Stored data

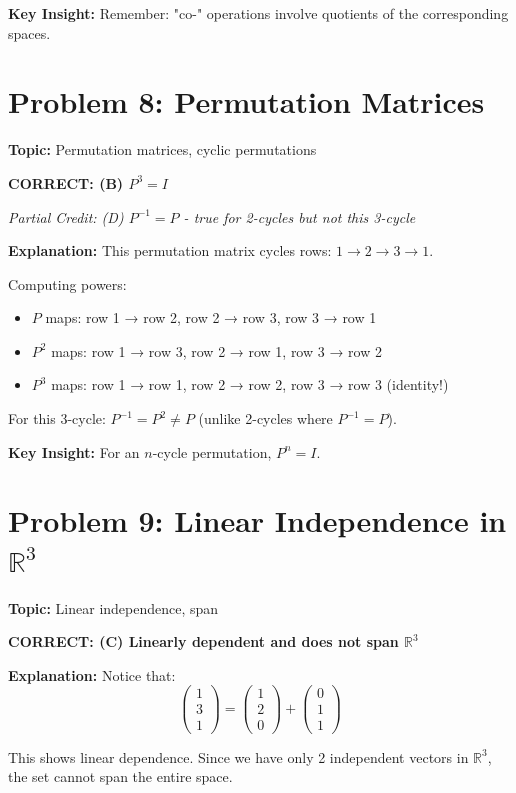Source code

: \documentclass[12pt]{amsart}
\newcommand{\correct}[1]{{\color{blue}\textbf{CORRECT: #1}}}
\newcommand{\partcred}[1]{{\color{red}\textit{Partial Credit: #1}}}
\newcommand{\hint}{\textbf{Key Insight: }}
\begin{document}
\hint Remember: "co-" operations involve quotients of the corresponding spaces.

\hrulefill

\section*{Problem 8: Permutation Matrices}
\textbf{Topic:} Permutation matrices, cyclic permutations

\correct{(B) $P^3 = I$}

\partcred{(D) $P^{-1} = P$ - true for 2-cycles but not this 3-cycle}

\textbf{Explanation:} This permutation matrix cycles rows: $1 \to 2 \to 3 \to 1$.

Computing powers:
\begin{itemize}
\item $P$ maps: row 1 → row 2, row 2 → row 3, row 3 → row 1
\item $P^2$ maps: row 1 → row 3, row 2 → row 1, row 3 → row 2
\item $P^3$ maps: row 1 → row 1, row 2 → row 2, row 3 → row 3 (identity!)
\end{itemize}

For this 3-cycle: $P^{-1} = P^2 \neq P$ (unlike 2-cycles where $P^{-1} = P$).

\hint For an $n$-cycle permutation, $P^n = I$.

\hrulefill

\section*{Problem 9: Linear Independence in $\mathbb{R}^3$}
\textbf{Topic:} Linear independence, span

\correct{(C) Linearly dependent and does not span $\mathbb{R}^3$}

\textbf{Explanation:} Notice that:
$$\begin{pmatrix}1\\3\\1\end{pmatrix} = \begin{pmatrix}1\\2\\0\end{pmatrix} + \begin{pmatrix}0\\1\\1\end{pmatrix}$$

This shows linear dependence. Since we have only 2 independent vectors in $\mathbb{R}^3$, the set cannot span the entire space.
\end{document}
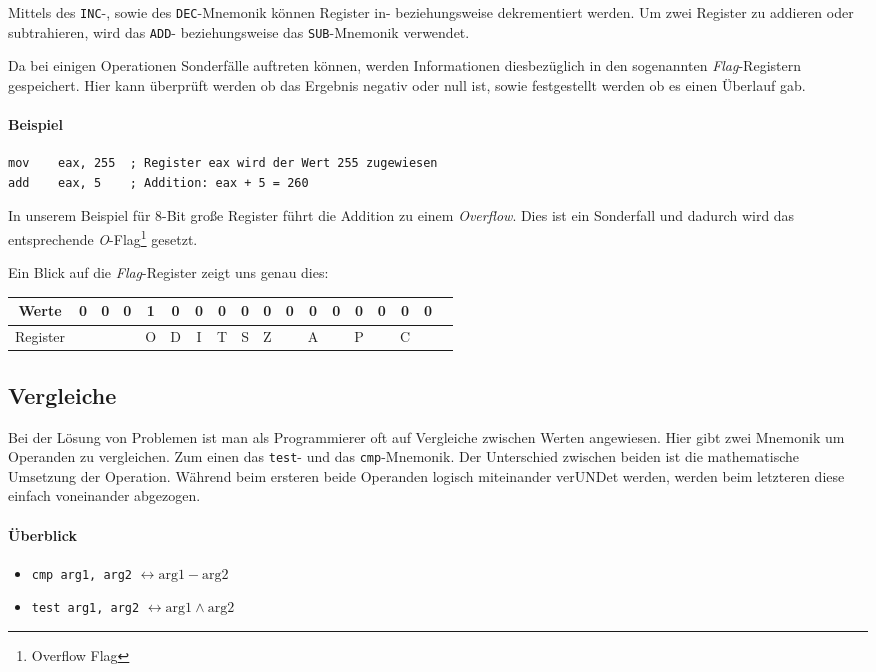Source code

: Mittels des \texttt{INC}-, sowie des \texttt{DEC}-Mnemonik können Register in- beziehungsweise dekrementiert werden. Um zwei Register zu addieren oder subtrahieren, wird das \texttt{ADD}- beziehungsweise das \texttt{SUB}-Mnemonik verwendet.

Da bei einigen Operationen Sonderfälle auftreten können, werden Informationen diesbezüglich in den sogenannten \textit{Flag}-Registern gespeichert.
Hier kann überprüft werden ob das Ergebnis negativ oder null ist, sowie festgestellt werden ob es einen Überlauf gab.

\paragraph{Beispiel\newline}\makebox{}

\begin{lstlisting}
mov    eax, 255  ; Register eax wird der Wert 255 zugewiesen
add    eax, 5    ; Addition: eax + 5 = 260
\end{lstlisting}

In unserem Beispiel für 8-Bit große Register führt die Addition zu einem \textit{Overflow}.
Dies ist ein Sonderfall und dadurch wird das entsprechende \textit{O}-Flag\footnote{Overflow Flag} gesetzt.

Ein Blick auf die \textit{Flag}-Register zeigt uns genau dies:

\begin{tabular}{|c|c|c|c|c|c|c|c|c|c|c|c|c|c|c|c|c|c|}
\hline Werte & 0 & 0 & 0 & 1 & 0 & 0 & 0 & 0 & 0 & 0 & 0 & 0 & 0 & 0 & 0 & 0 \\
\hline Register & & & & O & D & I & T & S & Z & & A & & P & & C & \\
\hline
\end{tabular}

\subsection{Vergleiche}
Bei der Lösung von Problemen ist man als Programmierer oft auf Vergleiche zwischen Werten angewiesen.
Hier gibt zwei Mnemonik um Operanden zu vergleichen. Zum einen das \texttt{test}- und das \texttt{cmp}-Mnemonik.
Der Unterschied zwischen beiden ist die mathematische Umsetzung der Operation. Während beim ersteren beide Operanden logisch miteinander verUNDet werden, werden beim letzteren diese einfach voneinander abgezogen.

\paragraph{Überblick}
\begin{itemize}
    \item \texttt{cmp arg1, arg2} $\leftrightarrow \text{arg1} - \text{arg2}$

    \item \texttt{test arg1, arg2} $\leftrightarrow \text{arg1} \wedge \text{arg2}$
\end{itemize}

== What the task requires ==
What is needed here is an exact copy of all the entries, without the pictures.

== Answer area ==
Source code

: \documentclass[12pt]{amsart}
\newcommand{\correct}[1]{{\color{blue}\textbf{CORRECT: #1}}}
\newcommand{\partcred}[1]{{\color{red}\textit{Partial Credit: #1}}}
\newcommand{\hint}{\textbf{Key Insight: }}
\begin{document}
\hint Remember: "co-" operations involve quotients of the corresponding spaces.

\hrulefill

\section*{Problem 8: Permutation Matrices}
\textbf{Topic:} Permutation matrices, cyclic permutations

\correct{(B) $P^3 = I$}

\partcred{(D) $P^{-1} = P$ - true for 2-cycles but not this 3-cycle}

\textbf{Explanation:} This permutation matrix cycles rows: $1 \to 2 \to 3 \to 1$.

Computing powers:
\begin{itemize}
\item $P$ maps: row 1 → row 2, row 2 → row 3, row 3 → row 1
\item $P^2$ maps: row 1 → row 3, row 2 → row 1, row 3 → row 2
\item $P^3$ maps: row 1 → row 1, row 2 → row 2, row 3 → row 3 (identity!)
\end{itemize}

For this 3-cycle: $P^{-1} = P^2 \neq P$ (unlike 2-cycles where $P^{-1} = P$).

\hint For an $n$-cycle permutation, $P^n = I$.

\hrulefill

\section*{Problem 9: Linear Independence in $\mathbb{R}^3$}
\textbf{Topic:} Linear independence, span

\correct{(C) Linearly dependent and does not span $\mathbb{R}^3$}

\textbf{Explanation:} Notice that:
$$\begin{pmatrix}1\\3\\1\end{pmatrix} = \begin{pmatrix}1\\2\\0\end{pmatrix} + \begin{pmatrix}0\\1\\1\end{pmatrix}$$

This shows linear dependence. Since we have only 2 independent vectors in $\mathbb{R}^3$, the set cannot span the entire space.
\end{document}
Source code

: Mittels des \texttt{INC}-, sowie des \texttt{DEC}-Mnemonik können Register in- beziehungsweise dekrementiert werden. Um zwei Register zu addieren oder subtrahieren, wird das \texttt{ADD}- beziehungsweise das \texttt{SUB}-Mnemonik verwendet.

Da bei einigen Operationen Sonderfälle auftreten können, werden Informationen diesbezüglich in den sogenannten \textit{Flag}-Registern gespeichert.
Hier kann überprüft werden ob das Ergebnis negativ oder null ist, sowie festgestellt werden ob es einen Überlauf gab.

\paragraph{Beispiel\newline}\makebox{}

\begin{lstlisting}
mov    eax, 255  ; Register eax wird der Wert 255 zugewiesen
add    eax, 5    ; Addition: eax + 5 = 260
\end{lstlisting}

In unserem Beispiel für 8-Bit große Register führt die Addition zu einem \textit{Overflow}.
Dies ist ein Sonderfall und dadurch wird das entsprechende \textit{O}-Flag\footnote{Overflow Flag} gesetzt.

Ein Blick auf die \textit{Flag}-Register zeigt uns genau dies:

\begin{tabular}{|c|c|c|c|c|c|c|c|c|c|c|c|c|c|c|c|c|c|}
\hline Werte & 0 & 0 & 0 & 1 & 0 & 0 & 0 & 0 & 0 & 0 & 0 & 0 & 0 & 0 & 0 & 0 \\
\hline Register & & & & O & D & I & T & S & Z & & A & & P & & C & \\
\hline
\end{tabular}

\subsection{Vergleiche}
Bei der Lösung von Problemen ist man als Programmierer oft auf Vergleiche zwischen Werten angewiesen.
Hier gibt zwei Mnemonik um Operanden zu vergleichen. Zum einen das \texttt{test}- und das \texttt{cmp}-Mnemonik.
Der Unterschied zwischen beiden ist die mathematische Umsetzung der Operation. Während beim ersteren beide Operanden logisch miteinander verUNDet werden, werden beim letzteren diese einfach voneinander abgezogen.

\paragraph{Überblick}
\begin{itemize}
    \item \texttt{cmp arg1, arg2} $\leftrightarrow \text{arg1} - \text{arg2}$

    \item \texttt{test arg1, arg2} $\leftrightarrow \text{arg1} \wedge \text{arg2}$
\end{itemize}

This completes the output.